Not enough revolution in government’s devolution plans
So, Her Majesty told us yesterday that her counsellors will be launching another round of devolution. It won’t happen of course unless Boris Johnson marches back into Downing Street with something like a workable majority. But it shows that there is still appetite in Westminster for a policy that appeared to have lost its sheen. Unfortunately, this supposedly radical administration has plumped for precisely the wrong kind of devo.
The briefings around the Queen’s Speech make it clear that devolution will continue to be built around bilateral deal-making between the government and councils with a push towards creating mayors and getting rid of two-tier authorities. I realise the institutional memory at the Ministry of Housing, Communities & Local Government must be short given the rather rapid turnover in ministers, but it wasn’t that long ago that this top-down approach proved itself horribly cumbersome, expensive and ultimately very bad at delivering devolution.
The point is not that mayors or unitary authorities are a bad choice; the point is there is no choice being made at all. The devo-by-deal approach assumes the right of local communities to determine their own futures is in the gift of central government. But that, of course, is not the nature of a right. A right should be upheld not granted. Devo-by-deal treats our over-centralised system as the norm when in fact it is an unjust aberration.

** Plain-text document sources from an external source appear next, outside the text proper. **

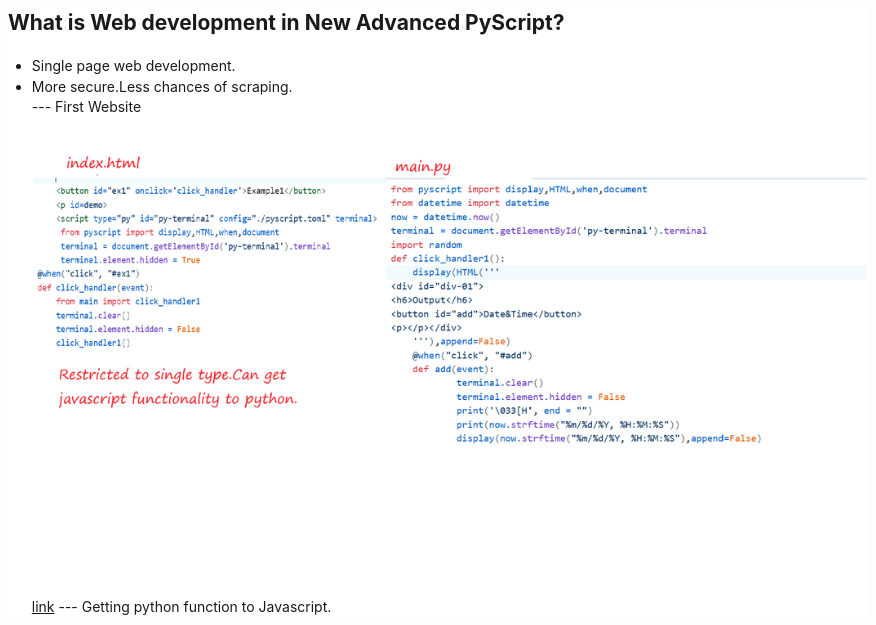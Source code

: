 ## What is Web development in New Advanced PyScript?
<ul class="fragment">
     <li class="fragment">
      Single page web development.
    </li>
    <li class="fragment">
      More secure.Less chances of scraping. 
    </li>   
---
First Website    
<img src="pyscript12.png">      
<a href="https://nasrin1748.github.io/pythonProject1/" target="_blank">link</a>
---
Getting python function to Javascript.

This attitude tells us much about where Britain is going wrong. The inherent belief that elite groups know best and that ‘ordinary people’ are not to be fully trusted infects everything from parliamentary process to the commissioning of public services by distant professionals. Look there if you want to find the true origin of the disdain for experts and the political class that is currently so shamelessly exploited by extremists.
Our divided, angry country desperately needs a devolution agenda far better than reheating George Osborne’s technocratic attempts. The right of people to run their own communities requires a universal and radical decentralisation of powers. That shift must encompass every part of the country and it needs to involve all the policy spheres central to the functioning of a community labour market: welfare, transport, health and education.
Mention this to Whitehall mandarins and the haughty arrogance returns. They could never devolve such significant power to the well-established, highly professional, democratically-accountable bodies the UK possesses in the form of local councils. This is a view expressed with a straight face by the same people who were caught off-guard by the 2008 crash, designed Universal Credit and implemented the Lansley NHS reforms.
Reservations are justified to a limited extent though. A genuinely effective devolution requires two things which councils are not particularly good at.
The first is deep collaboration. The solution here is not new complex unitary structures but a statutory duty to collaborate. Central government could even retain the right to withdraw powers and resources from those councils that fail their citizens by refusing to collaborate fully. My guess is that loss aversion will play a much more forceful role in driving real co-operation than devo-by-deal’s promise of jam tomorrow.
The second is inclusive decision-making that hands real influence to people in communities. Devolving powers from elitist national institutions to elitist local institutions is no way to respect the right to community self-determination. Radical devo needs to come with an equally strong duty to make decision-making as open, inclusive and participative as possible.
Maybe this all sounds like pie-in-the-sky. We know that governments hate giving power away. But politics feels fluid right now. Overton windows are regularly being broken. A visionary leader or party that was minded to resolve the rancour at the heart of our national debate would do well to seize this moment and genuinely return power to the people.